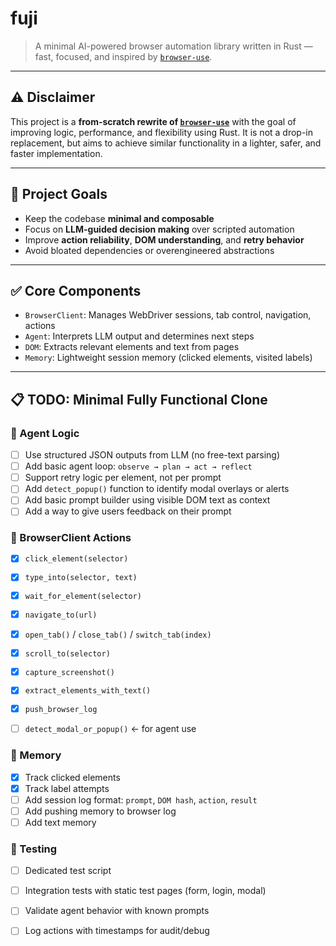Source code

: # fuji

> A minimal AI-powered browser automation library written in Rust — fast, focused, and inspired by [`browser-use`](https://github.com/browser-use/browser-use).

---

## ⚠️ Disclaimer

This project is a **from-scratch rewrite of [`browser-use`](https://github.com/browser-use/browser-use)** with the goal of improving logic, performance, and flexibility using Rust. It is not a drop-in replacement, but aims to achieve similar functionality in a lighter, safer, and faster implementation.

---

## 🎯 Project Goals

- Keep the codebase **minimal and composable**
- Focus on **LLM-guided decision making** over scripted automation
- Improve **action reliability**, **DOM understanding**, and **retry behavior**
- Avoid bloated dependencies or overengineered abstractions

---

## ✅ Core Components

- `BrowserClient`: Manages WebDriver sessions, tab control, navigation, actions
- `Agent`: Interprets LLM output and determines next steps
- `DOM`: Extracts relevant elements and text from pages
- `Memory`: Lightweight session memory (clicked elements, visited labels)

---

## 📋 TODO: Minimal Fully Functional Clone

### 🧠 Agent Logic
- [ ] Use structured JSON outputs from LLM (no free-text parsing)
- [ ] Add basic agent loop: `observe → plan → act → reflect`
- [ ] Support retry logic per element, not per prompt
- [ ] Add `detect_popup()` function to identify modal overlays or alerts
- [ ] Add basic prompt builder using visible DOM text as context
- [ ] Add a way to give users feedback on their prompt

### 🧭 BrowserClient Actions
- [x] `click_element(selector)`
- [x] `type_into(selector, text)`
- [x] `wait_for_element(selector)`
- [x] `navigate_to(url)`
- [x] `open_tab()` / `close_tab()` / `switch_tab(index)`
- [X] `scroll_to(selector)`
- [X] `capture_screenshot()`
- [X] `extract_elements_with_text()`
- [X] `push_browser_log` 
- [ ] `detect_modal_or_popup()` ← for agent use


### 💾 Memory
- [x] Track clicked elements
- [x] Track label attempts
- [ ] Add session log format: `prompt`, `DOM hash`, `action`, `result`
- [ ] Add pushing memory to browser log
- [ ] Add text memory

### 🧪 Testing
- [ ] Dedicated test script
- [ ] Integration tests with static test pages (form, login, modal)
- [ ] Validate agent behavior with known prompts
- [ ] Log actions with timestamps for audit/debug


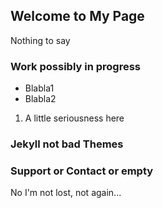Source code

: ## Welcome to My Page

Nothing to say

### Work possibly in progress

- Blabla1
- Blabla2

1. A little seriousness here

### Jekyll not bad Themes


### Support or Contact or empty

No I'm not lost, not again...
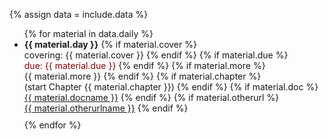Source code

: {% assign data = include.data %}

<ul>
{% for material in data.daily %}
<li style="margin-bottom: 10px;"><b>{{ material.day }}</b>
    {% if material.cover %}
        <br>covering: {{ material.cover }}
    {% endif %}
    {% if material.due %}
        <br><span style="color: #8B0000;">due: {{ material.due }}</span>
    {% endif %}
    {% if material.more %}
        <br>{{ material.more }}
    {% endif %}
    {% if material.chapter %}
        <br>(start Chapter {{ material.chapter }})
    {% endif %}
    {% if material.doc %}
        <br><a href="{{ data.home }}/{{ material.doc }}">{{ material.docname }}</a>
    {% endif %}
    {% if material.otherurl %}
        <br><a href="{{ material.otherurl }}">{{ material.otherurlname }}</a>
    {% endif %}
</li>
{% endfor %}
</ul>
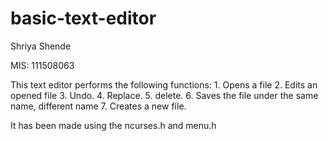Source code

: # basic-text-editor

Shriya Shende

MIS: 111508063

This text editor performs the following functions: 
			            	1. Opens a file 
					2. Edits an opened file 
					3. Undo. 
					4. Replace. 
                                        5. delete. 
			           	6. Saves the file under the same name, different name 					            				7. Creates a new file.

It has been made using the ncurses.h and menu.h
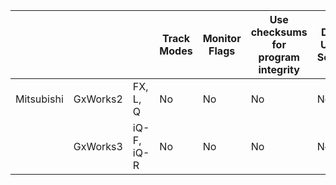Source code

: |            |          |            | Track Modes | Monitor Flags | Use checksums for program integrity | Disable Unused Software | Monitor PLC cycle times | Monitor PLC hard stops | Monitor PLC memory usage | Modularize Code | Leave Logic in PLCs | Validate timers and counters | Validate paired IO | Validate inputs | Validate Indirections | Assign registers by function | Correlation Plausibility Checks | Input Plausibility Checks | Restrict 3rd Parties | Define Safe Process Start | Monitor PLC uptime | Trap false negatives and false positives | References                                                                                |
| ---------- | -------- | ---------- | ----------- | ------------- | ----------------------------------- | ----------------------- | ----------------------- | ---------------------- | ------------------------ | --------------- | ------------------- | ---------------------------- | ------------------ | --------------- | --------------------- | ---------------------------- | ------------------------------- | ------------------------- | -------------------- | ------------------------- | ------------------ | ---------------------------------------- | ----------------------------------------------------------------------------------------- |
| Mitsubishi | GxWorks2 | FX, L, Q   | No          | No            | No                                  | No                      | No                      | No                     | No                       | Y               | Y                   | Y                            | Y                  | Y               | Y                     | Y                            | Y                               | Y                         | Y                    | Y                         | Y                  | Y                                        | https://dl.mitsubishielectric.com/dl/fa/document/manual/plc/sh080779eng/sh080779engaq.pdf |
|            | GxWorks3 | iQ-F, iQ-R | No          | No            | No                                  | No                      | No                      | No                     | No                       | Y               | Y                   | Y                            | Y                  | Y               | Y                     | Y                            | Y                               | Y                         | Y                    | Y                         | Y                  | Y                                        | Not available from public sources                                                         |
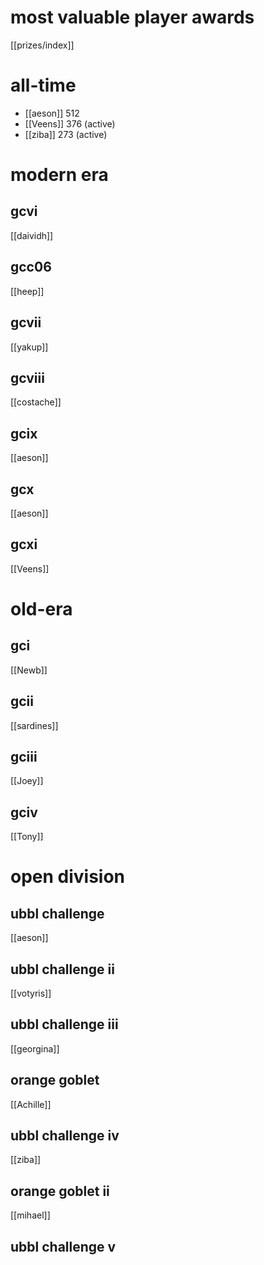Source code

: # most valuable player awards

[[prizes/index]]

# all-time

* [[aeson]] 512
* [[Veens]] 376 (active)
* [[ziba]] 273 (active)

# modern era

## gcvi

[[daividh]]

## gcc06

[[heep]]

## gcvii

[[yakup]]

## gcviii

[[costache]]

## gcix

[[aeson]]

## gcx

[[aeson]]

## gcxi

[[Veens]]

# old-era

## gci

[[Newb]]

## gcii

[[sardines]]

## gciii

[[Joey]]

## gciv

[[Tony]]

# open division

## ubbl challenge

[[aeson]]

## ubbl challenge ii

[[votyris]]

## ubbl challenge iii

[[georgina]]

## orange goblet

[[Achille]]

## ubbl challenge iv

[[ziba]]

## orange goblet ii

[[mihael]]

## ubbl challenge v

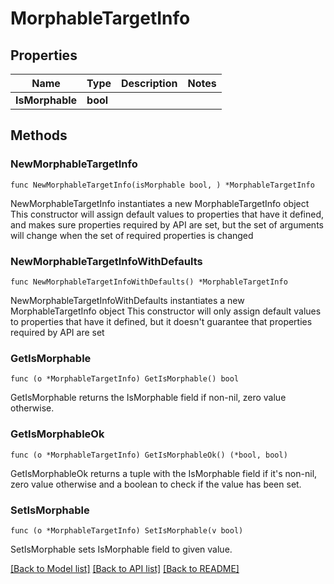 # MorphableTargetInfo

## Properties

Name | Type | Description | Notes
------------ | ------------- | ------------- | -------------
**IsMorphable** | **bool** |  |

## Methods

### NewMorphableTargetInfo

`func NewMorphableTargetInfo(isMorphable bool, ) *MorphableTargetInfo`

NewMorphableTargetInfo instantiates a new MorphableTargetInfo object
This constructor will assign default values to properties that have it defined,
and makes sure properties required by API are set, but the set of arguments
will change when the set of required properties is changed

### NewMorphableTargetInfoWithDefaults

`func NewMorphableTargetInfoWithDefaults() *MorphableTargetInfo`

NewMorphableTargetInfoWithDefaults instantiates a new MorphableTargetInfo object
This constructor will only assign default values to properties that have it defined,
but it doesn't guarantee that properties required by API are set

### GetIsMorphable

`func (o *MorphableTargetInfo) GetIsMorphable() bool`

GetIsMorphable returns the IsMorphable field if non-nil, zero value otherwise.

### GetIsMorphableOk

`func (o *MorphableTargetInfo) GetIsMorphableOk() (*bool, bool)`

GetIsMorphableOk returns a tuple with the IsMorphable field if it's non-nil, zero value otherwise
and a boolean to check if the value has been set.

### SetIsMorphable

`func (o *MorphableTargetInfo) SetIsMorphable(v bool)`

SetIsMorphable sets IsMorphable field to given value.

[[Back to Model list]](../README.md#documentation-for-models) [[Back to API list]](../README.md#documentation-for-api-endpoints) [[Back to README]](../README.md)
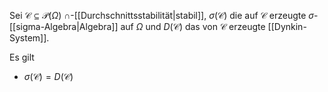 Sei $\mathcal{C} \subseteq \mathcal{P}(\Omega)$ $\cap$-[[Durchschnittsstabilität|stabil]], $\sigma(\mathcal{C})$ die auf $\mathcal{C}$ erzeugte $\sigma$-[[sigma-Algebra|Algebra]] auf $\Omega$ und $D(\mathcal{C})$ das von $\mathcal{C}$ erzeugte [[Dynkin-System]].

Es gilt
- $\sigma(\mathcal{C}) = D(\mathcal{C})$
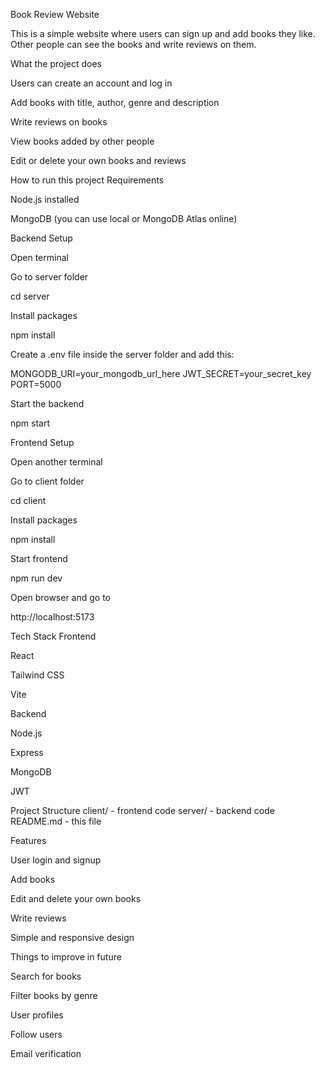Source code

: Book Review Website

This is a simple website where users can sign up and add books they like. Other people can see the books and write reviews on them.

What the project does

Users can create an account and log in

Add books with title, author, genre and description

Write reviews on books

View books added by other people

Edit or delete your own books and reviews

How to run this project
Requirements

Node.js installed

MongoDB (you can use local or MongoDB Atlas online)

Backend Setup

Open terminal

Go to server folder

cd server


Install packages

npm install


Create a .env file inside the server folder and add this:

MONGODB_URI=your_mongodb_url_here
JWT_SECRET=your_secret_key
PORT=5000


Start the backend

npm start

Frontend Setup

Open another terminal

Go to client folder

cd client


Install packages

npm install


Start frontend

npm run dev


Open browser and go to

http://localhost:5173

Tech Stack
Frontend

React

Tailwind CSS

Vite

Backend

Node.js

Express

MongoDB

JWT

Project Structure
client/ - frontend code
server/ - backend code
README.md - this file

Features

User login and signup

Add books

Edit and delete your own books

Write reviews

Simple and responsive design

Things to improve in future

Search for books

Filter books by genre

User profiles

Follow users

Email verification
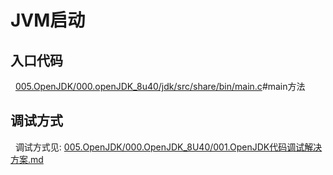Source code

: # JVM启动
## 入口代码
&nbsp;&nbsp;[005.OpenJDK/000.openJDK_8u40/jdk/src/share/bin/main.c](../../005.OpenJDK/000.openJDK_8u40/jdk/src/share/bin/main.c)#main方法

## 调试方式
&nbsp;&nbsp;调试方式见: [005.OpenJDK/000.OpenJDK_8U40/001.OpenJDK代码调试解决方案.md](../../005.OpenJDK/000.OpenJDK_8U40/001.OpenJDK代码调试解决方案.md)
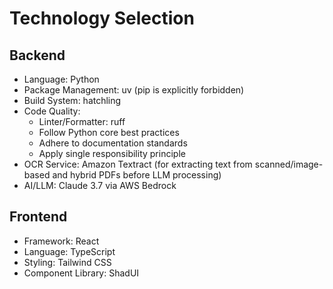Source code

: # Technology Selection

## Backend
- Language: Python
- Package Management: uv (pip is explicitly forbidden)
- Build System: hatchling
- Code Quality:
  - Linter/Formatter: ruff
  - Follow Python core best practices
  - Adhere to documentation standards
  - Apply single responsibility principle
- OCR Service: Amazon Textract (for extracting text from scanned/image-based and hybrid PDFs before LLM processing)
- AI/LLM: Claude 3.7 via AWS Bedrock

## Frontend
- Framework: React
- Language: TypeScript
- Styling: Tailwind CSS
- Component Library: ShadUI 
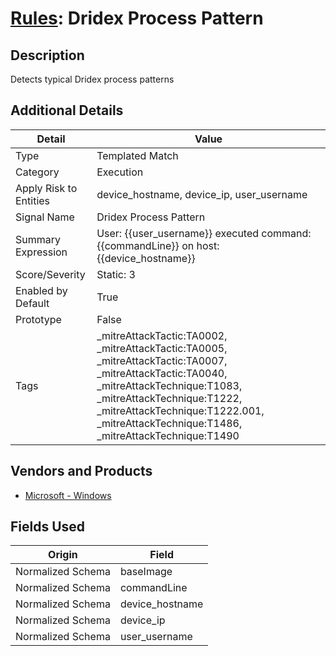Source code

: # [Rules](README.md): Dridex Process Pattern

## Description
Detects typical Dridex process patterns

## Additional Details
|Detail|Value|
|----|----|
|Type|Templated Match|
|Category|Execution|
|Apply Risk to Entities|device_hostname, device_ip, user_username|
|Signal Name|Dridex Process Pattern|
|Summary Expression|User: {{user_username}} executed command: {{commandLine}} on host: {{device_hostname}}|
|Score/Severity|Static: 3|
|Enabled by Default|True|
|Prototype|False|
|Tags|_mitreAttackTactic:TA0002, _mitreAttackTactic:TA0005, _mitreAttackTactic:TA0007, _mitreAttackTactic:TA0040, _mitreAttackTechnique:T1083, _mitreAttackTechnique:T1222, _mitreAttackTechnique:T1222.001, _mitreAttackTechnique:T1486, _mitreAttackTechnique:T1490|
## Vendors and Products
- [Microsoft - Windows](../products/1ff7546c-cb36-4a24-87f7-89d2cecc5761.md)


## Fields Used

|Origin|Field|
|----|----|
|Normalized Schema|baseImage|
|Normalized Schema|commandLine|
|Normalized Schema|device_hostname|
|Normalized Schema|device_ip|
|Normalized Schema|user_username|



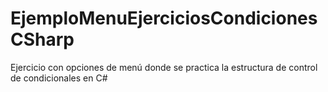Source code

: # EjemploMenuEjerciciosCondicionesCSharp
Ejercicio con opciones de menú donde se practica la estructura de control de condicionales  en C#
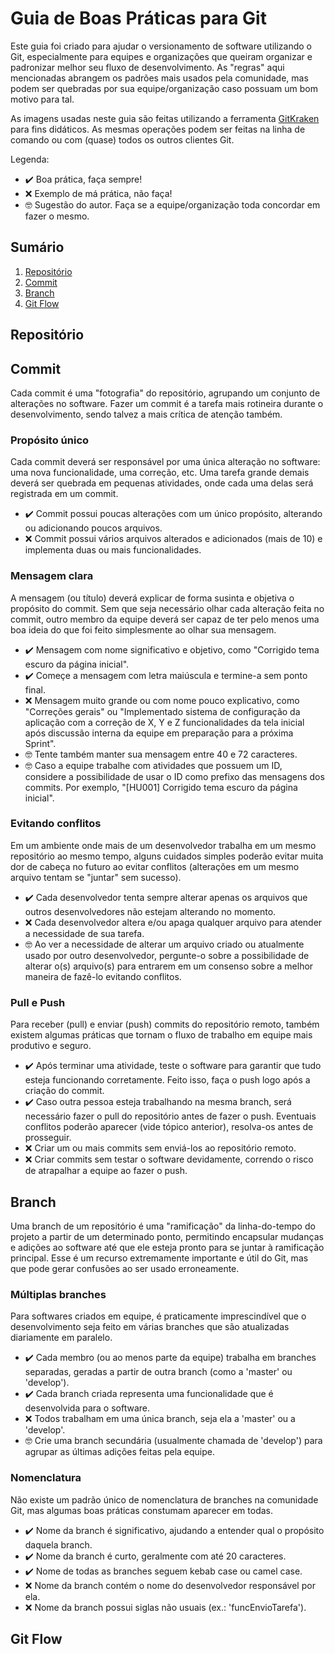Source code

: # Guia de Boas Práticas para Git

Este guia foi criado para ajudar o versionamento de software utilizando o Git, especialmente para equipes e organizações que queiram organizar e padronizar melhor seu fluxo de desenvolvimento. As "regras" aqui mencionadas abrangem os padrões mais usados pela comunidade, mas podem ser quebradas por sua equipe/organização caso possuam um bom motivo para tal.

As imagens usadas neste guia são feitas utilizando a ferramenta [GitKraken](https://www.gitkraken.com/invite?referralCode=6CFY7pSQ) para fins didáticos. As mesmas operações podem ser feitas na linha de comando ou com (quase) todos os outros clientes Git.

Legenda:
- :heavy_check_mark: Boa prática, faça sempre!
- :x: Exemplo de má prática, não faça!
- :nerd_face: Sugestão do autor. Faça se a equipe/organização toda concordar em fazer o mesmo.

## Sumário

1) [Repositório](#repositório)
2) [Commit](#commit)
3) [Branch](#branch)
4) [Git Flow](#git-flow)

## Repositório

## Commit

Cada commit é uma "fotografia" do repositório, agrupando um conjunto de alterações no software. Fazer um commit é a tarefa mais rotineira durante o desenvolvimento, sendo talvez a mais crítica de atenção também.

### Propósito único

Cada commit deverá ser responsável por uma única alteração no software: uma nova funcionalidade, uma correção, etc. Uma tarefa grande demais deverá ser quebrada em pequenas atividades, onde cada uma delas será registrada em um commit.

- :heavy_check_mark: Commit possui poucas alterações com um único propósito, alterando ou adicionando poucos arquivos.
- :x: Commit possui vários arquivos alterados e adicionados (mais de 10) e implementa duas ou mais funcionalidades.

### Mensagem clara

A mensagem (ou título) deverá explicar de forma susinta e objetiva o propósito do commit. Sem que seja necessário olhar cada alteração feita no commit, outro membro da equipe deverá ser capaz de ter pelo menos uma boa ideia do que foi feito simplesmente ao olhar sua mensagem.

- :heavy_check_mark: Mensagem com nome significativo e objetivo, como "Corrigido tema escuro da página inicial".
- :heavy_check_mark: Começe a mensagem com letra maiúscula e termine-a sem ponto final.
- :x: Mensagem muito grande ou com nome pouco explicativo, como "Correções gerais" ou "Implementado sistema de configuração da aplicação com a correção de X, Y e Z funcionalidades da tela inicial após discussão interna da equipe em preparação para a próxima Sprint".
- :nerd_face: Tente também manter sua mensagem entre 40 e 72 caracteres.
- :nerd_face: Caso a equipe trabalhe com atividades que possuem um ID, considere a possibilidade de usar o ID como prefixo das mensagens dos commits. Por exemplo, "[HU001] Corrigido tema escuro da página inicial".

### Evitando conflitos

Em um ambiente onde mais de um desenvolvedor trabalha em um mesmo repositório ao mesmo tempo, alguns cuidados simples poderão evitar muita dor de cabeça no futuro ao evitar conflitos (alterações em um mesmo arquivo tentam se "juntar" sem sucesso).

- :heavy_check_mark: Cada desenvolvedor tenta sempre alterar apenas os arquivos que outros desenvolvedores não estejam alterando no momento.
- :x: Cada desenvolvedor altera e/ou apaga qualquer arquivo para atender a necessidade de sua tarefa.
- :nerd_face: Ao ver a necessidade de alterar um arquivo criado ou atualmente usado por outro desenvolvedor, pergunte-o sobre a possibilidade de alterar o(s) arquivo(s) para entrarem em um consenso sobre a melhor maneira de fazê-lo evitando conflitos.

### Pull e Push

Para receber (pull) e enviar (push) commits do repositório remoto, também existem algumas práticas que tornam o fluxo de trabalho em equipe mais produtivo e seguro.

- :heavy_check_mark: Após terminar uma atividade, teste o software para garantir que tudo esteja funcionando corretamente. Feito isso, faça o push logo após a criação do commit.
- :heavy_check_mark: Caso outra pessoa esteja trabalhando na mesma branch, será necessário fazer o pull do repositório antes de fazer o push. Eventuais conflitos poderão aparecer (vide tópico anterior), resolva-os antes de prosseguir.
- :x: Criar um ou mais commits sem enviá-los ao repositório remoto.
- :x: Criar commits sem testar o software devidamente, correndo o risco de atrapalhar a equipe ao fazer o push.

## Branch

Uma branch de um repositório é uma "ramificação" da linha-do-tempo do projeto a partir de um determinado ponto, permitindo encapsular mudanças e adições ao software até que ele esteja pronto para se juntar à ramificação principal. Esse é um recurso extremamente importante e útil do Git, mas que pode gerar confusões ao ser usado erroneamente.

### Múltiplas branches

Para softwares criados em equipe, é praticamente imprescindível que o desenvolvimento seja feito em várias branches que são atualizadas diariamente em paralelo.

- :heavy_check_mark: Cada membro (ou ao menos parte da equipe) trabalha em branches separadas, geradas a partir de outra branch (como a 'master' ou 'develop').
- :heavy_check_mark: Cada branch criada representa uma funcionalidade que é desenvolvida para o software.
- :x: Todos trabalham em uma única branch, seja ela a 'master' ou a 'develop'.
- :nerd_face: Crie uma branch secundária (usualmente chamada de 'develop') para agrupar as últimas adições feitas pela equipe.

### Nomenclatura

Não existe um padrão único de nomenclatura de branches na comunidade Git, mas algumas boas práticas constumam aparecer em todas.

- :heavy_check_mark: Nome da branch é significativo, ajudando a entender qual o propósito daquela branch.
- :heavy_check_mark: Nome da branch é curto, geralmente com até 20 caracteres.
- :heavy_check_mark: Nome de todas as branches seguem kebab case ou camel case.
- :x: Nome da branch contém o nome do desenvolvedor responsável por ela.
- :x: Nome da branch possui siglas não usuais (ex.: 'funcEnvioTarefa').

## Git Flow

* [Task objective]: Take the lines from the start of the material to the line with "## 🎯 Project Goals", both included, and transcribe them exactly without the pictures.

* [Solution to the exercise]:
Source code

: # fuji

> A minimal AI-powered browser automation library written in Rust — fast, focused, and inspired by [`browser-use`](https://github.com/browser-use/browser-use).

---

## ⚠️ Disclaimer

This project is a **from-scratch rewrite of [`browser-use`](https://github.com/browser-use/browser-use)** with the goal of improving logic, performance, and flexibility using Rust. It is not a drop-in replacement, but aims to achieve similar functionality in a lighter, safer, and faster implementation.

---

## 🎯 Project Goals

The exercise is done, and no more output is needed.